How to complete this task
When you reach the line in the data below that contains "any $i\notin\oo lm$, $x_i=0$.", please start repeating lines exactly, and stop after the line that contains "First, suppose that", repeating nothing else.

::::::

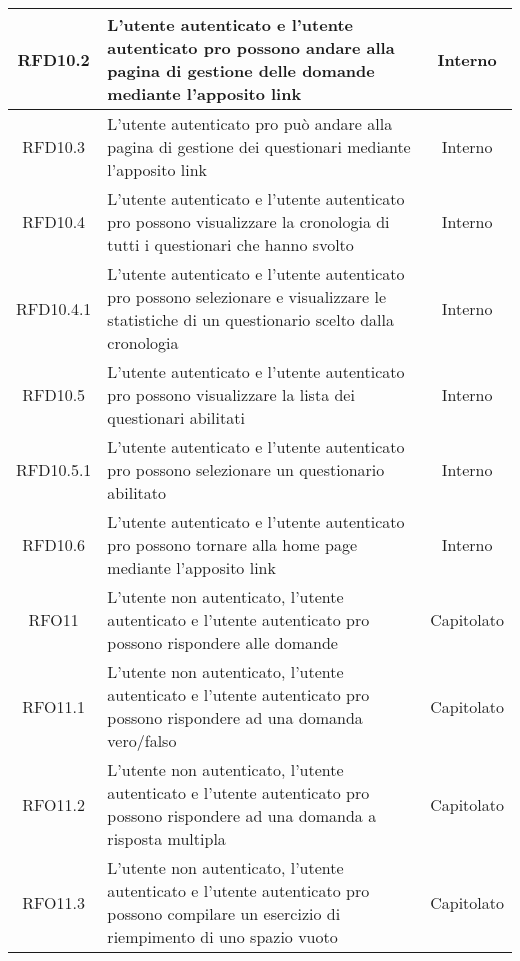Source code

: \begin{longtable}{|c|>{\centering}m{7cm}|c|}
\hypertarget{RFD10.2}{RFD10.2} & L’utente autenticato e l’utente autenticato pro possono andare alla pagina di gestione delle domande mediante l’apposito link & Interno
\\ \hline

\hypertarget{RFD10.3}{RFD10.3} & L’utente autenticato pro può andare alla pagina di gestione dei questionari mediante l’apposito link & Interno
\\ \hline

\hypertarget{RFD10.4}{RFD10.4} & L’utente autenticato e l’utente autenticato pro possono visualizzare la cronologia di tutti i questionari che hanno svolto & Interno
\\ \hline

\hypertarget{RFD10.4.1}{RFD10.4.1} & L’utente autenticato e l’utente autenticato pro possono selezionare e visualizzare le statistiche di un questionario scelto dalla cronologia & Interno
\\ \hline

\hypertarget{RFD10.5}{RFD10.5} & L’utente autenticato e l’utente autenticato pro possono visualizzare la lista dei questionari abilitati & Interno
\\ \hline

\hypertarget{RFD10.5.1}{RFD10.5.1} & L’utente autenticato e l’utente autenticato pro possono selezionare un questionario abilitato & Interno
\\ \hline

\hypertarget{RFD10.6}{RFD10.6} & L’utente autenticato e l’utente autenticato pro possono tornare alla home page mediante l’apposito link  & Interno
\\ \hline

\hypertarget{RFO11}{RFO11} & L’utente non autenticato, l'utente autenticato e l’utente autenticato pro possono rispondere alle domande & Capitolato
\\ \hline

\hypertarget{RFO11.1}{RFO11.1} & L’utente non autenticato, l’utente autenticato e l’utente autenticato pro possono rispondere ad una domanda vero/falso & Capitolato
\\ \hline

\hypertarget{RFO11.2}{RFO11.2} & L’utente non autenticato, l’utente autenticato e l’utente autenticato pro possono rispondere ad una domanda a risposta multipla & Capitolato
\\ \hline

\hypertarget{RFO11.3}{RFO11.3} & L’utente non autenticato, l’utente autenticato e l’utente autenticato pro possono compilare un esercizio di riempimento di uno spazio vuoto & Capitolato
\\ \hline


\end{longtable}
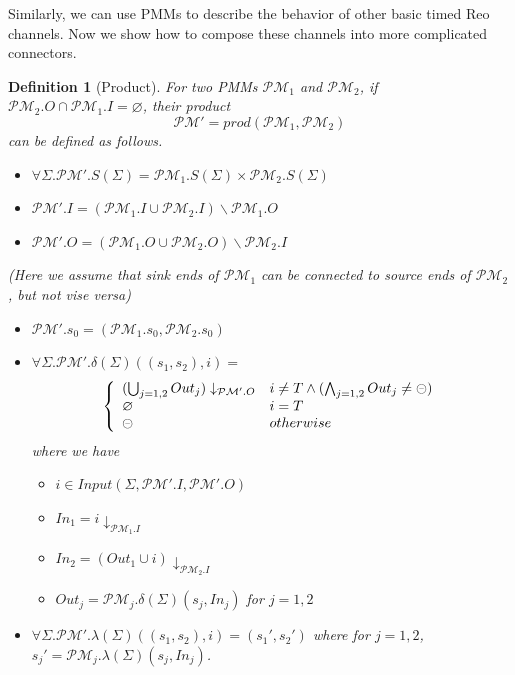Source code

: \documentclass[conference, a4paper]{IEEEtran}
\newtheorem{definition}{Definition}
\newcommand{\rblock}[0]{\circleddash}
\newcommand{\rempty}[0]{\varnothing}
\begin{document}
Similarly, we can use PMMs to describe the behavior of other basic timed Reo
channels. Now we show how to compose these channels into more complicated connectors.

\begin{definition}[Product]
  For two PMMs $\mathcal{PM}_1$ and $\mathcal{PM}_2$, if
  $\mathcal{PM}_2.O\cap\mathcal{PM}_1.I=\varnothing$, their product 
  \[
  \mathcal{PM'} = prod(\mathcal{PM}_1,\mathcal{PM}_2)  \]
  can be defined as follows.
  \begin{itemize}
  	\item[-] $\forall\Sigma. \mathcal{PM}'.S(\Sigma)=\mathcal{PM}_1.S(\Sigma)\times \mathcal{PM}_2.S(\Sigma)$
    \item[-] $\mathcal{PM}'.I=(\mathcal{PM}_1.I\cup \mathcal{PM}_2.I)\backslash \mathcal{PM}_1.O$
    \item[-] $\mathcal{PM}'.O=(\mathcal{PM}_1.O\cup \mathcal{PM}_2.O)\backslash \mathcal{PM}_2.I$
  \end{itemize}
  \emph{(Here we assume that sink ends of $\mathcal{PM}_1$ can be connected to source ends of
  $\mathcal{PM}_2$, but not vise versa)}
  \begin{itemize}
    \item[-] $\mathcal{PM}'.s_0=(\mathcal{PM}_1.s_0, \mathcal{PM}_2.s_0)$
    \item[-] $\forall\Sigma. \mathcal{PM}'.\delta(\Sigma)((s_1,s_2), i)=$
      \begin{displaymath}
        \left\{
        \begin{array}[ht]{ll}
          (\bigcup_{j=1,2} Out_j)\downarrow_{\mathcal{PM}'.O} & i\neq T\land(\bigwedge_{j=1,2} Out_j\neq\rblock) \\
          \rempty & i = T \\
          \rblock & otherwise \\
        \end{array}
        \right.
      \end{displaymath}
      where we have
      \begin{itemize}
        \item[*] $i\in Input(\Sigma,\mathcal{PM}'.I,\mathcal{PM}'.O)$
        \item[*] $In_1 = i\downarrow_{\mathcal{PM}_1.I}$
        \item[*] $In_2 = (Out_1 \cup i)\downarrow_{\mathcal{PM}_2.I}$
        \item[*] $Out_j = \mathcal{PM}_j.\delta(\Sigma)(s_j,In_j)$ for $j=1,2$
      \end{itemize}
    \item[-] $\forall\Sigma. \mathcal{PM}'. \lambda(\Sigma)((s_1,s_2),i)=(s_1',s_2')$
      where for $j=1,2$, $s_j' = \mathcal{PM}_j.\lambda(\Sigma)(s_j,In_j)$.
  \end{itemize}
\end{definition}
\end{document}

::::::

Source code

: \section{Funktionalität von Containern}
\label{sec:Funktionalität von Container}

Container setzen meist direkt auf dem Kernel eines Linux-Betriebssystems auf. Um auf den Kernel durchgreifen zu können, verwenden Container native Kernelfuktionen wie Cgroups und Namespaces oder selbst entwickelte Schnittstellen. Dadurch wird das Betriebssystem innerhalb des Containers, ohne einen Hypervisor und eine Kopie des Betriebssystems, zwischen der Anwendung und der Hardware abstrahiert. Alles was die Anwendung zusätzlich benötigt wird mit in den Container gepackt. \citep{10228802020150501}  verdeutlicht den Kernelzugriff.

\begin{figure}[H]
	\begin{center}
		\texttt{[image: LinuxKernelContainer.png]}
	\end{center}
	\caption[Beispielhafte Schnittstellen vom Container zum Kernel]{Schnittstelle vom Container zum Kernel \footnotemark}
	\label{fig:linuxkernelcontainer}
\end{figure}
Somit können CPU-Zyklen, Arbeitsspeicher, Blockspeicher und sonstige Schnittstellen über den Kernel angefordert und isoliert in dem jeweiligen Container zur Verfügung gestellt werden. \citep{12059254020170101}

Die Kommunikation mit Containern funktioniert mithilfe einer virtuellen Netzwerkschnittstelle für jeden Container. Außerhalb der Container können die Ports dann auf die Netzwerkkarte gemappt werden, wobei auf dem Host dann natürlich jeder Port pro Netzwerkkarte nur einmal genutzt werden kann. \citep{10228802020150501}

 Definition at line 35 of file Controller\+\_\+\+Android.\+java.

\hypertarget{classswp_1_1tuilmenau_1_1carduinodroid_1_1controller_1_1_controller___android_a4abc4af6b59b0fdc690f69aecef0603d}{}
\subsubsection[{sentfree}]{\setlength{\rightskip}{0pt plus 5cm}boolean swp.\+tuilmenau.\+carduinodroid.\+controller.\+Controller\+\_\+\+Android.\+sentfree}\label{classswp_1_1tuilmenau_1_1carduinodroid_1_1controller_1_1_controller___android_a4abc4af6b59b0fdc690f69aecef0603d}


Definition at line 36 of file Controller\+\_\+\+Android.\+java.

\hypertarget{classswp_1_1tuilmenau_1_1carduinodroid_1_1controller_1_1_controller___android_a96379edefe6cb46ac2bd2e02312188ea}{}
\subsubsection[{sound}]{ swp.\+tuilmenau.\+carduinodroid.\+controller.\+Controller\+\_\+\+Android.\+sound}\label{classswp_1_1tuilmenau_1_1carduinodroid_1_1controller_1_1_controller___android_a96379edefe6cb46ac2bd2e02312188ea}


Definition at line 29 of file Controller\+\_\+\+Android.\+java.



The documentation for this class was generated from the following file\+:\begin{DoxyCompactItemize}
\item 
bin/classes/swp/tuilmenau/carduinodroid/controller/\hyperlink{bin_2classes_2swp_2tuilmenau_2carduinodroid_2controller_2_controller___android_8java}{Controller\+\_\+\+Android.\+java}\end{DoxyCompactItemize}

::::::

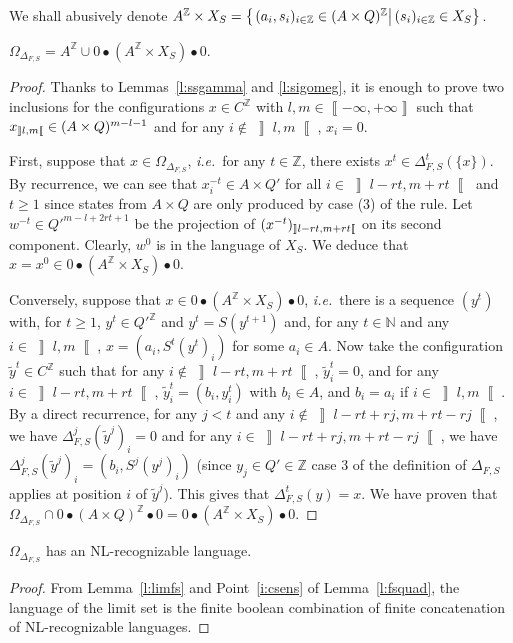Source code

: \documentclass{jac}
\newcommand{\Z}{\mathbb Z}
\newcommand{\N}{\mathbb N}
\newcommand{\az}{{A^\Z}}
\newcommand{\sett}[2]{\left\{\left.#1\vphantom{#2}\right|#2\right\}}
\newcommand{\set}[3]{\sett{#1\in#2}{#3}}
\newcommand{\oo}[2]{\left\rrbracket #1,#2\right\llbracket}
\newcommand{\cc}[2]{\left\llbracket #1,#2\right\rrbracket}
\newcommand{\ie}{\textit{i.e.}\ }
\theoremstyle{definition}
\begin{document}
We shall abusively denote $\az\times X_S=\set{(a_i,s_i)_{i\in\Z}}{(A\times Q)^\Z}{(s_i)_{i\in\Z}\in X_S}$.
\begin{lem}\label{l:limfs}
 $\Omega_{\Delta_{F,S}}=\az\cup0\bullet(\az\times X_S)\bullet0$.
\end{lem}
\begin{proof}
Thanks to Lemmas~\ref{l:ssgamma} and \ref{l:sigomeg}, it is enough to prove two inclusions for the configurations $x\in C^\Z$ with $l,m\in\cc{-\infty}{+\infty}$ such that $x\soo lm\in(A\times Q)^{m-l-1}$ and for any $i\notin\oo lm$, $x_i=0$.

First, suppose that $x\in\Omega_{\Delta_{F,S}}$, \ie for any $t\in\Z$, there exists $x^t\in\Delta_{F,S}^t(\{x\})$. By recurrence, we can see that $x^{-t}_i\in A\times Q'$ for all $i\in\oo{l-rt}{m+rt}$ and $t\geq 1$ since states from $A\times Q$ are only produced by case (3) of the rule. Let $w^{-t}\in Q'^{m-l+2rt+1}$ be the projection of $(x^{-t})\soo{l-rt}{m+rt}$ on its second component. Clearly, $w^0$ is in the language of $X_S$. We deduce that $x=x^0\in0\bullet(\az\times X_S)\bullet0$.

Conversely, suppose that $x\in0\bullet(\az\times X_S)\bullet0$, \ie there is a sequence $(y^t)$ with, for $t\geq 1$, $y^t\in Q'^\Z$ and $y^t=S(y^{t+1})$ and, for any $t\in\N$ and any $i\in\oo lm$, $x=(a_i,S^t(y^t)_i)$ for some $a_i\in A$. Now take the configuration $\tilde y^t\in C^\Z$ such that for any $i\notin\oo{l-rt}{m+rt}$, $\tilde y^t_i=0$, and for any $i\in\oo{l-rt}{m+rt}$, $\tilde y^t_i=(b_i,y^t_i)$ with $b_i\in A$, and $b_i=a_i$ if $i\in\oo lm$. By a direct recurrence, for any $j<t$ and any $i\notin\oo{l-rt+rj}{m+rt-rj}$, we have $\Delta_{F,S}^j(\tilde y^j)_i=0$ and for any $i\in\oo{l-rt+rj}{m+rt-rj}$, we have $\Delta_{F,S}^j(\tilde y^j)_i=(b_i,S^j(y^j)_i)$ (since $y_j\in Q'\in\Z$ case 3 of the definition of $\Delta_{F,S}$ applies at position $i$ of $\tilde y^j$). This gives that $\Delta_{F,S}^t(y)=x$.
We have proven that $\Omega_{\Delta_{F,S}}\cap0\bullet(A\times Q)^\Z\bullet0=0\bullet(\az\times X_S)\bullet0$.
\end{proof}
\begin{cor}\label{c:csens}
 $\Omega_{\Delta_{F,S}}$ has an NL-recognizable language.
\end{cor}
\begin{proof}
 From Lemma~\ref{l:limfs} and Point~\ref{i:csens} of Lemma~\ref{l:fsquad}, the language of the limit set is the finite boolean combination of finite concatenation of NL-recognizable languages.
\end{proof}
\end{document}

::::::

Answer to the exercise
Thanks to Lemmas~\ref{l:ssgamma} and \ref{l:sigomeg}, it is enough to prove two inclusions for the configurations $x\in C^\Z$ with $l,m\in\cc{-\infty}{+\infty}$ such that $x\soo lm\in(A\times Q)^{m-l-1}$ and for any $i\notin\oo lm$, $x_i=0$.

First, suppose that $x\in\Omega_{\Delta_{F,S}}$, \ie for any $t\in\Z$, there exists $x^t\in\Delta_{F,S}^t(\{x\})$. By recurrence, we can see that $x^{-t}_i\in A\times Q'$ for all $i\in\oo{l-rt}{m+rt}$ and $t\geq 1$ since states from $A\times Q$ are only produced by case (3) of the rule. Let $w^{-t}\in Q'^{m-l+2rt+1}$ be the projection of $(x^{-t})\soo{l-rt}{m+rt}$ on its second component. Clearly, $w^0$ is in the language of $X_S$. We deduce that $x=x^0\in0\bullet(\az\times X_S)\bullet0$.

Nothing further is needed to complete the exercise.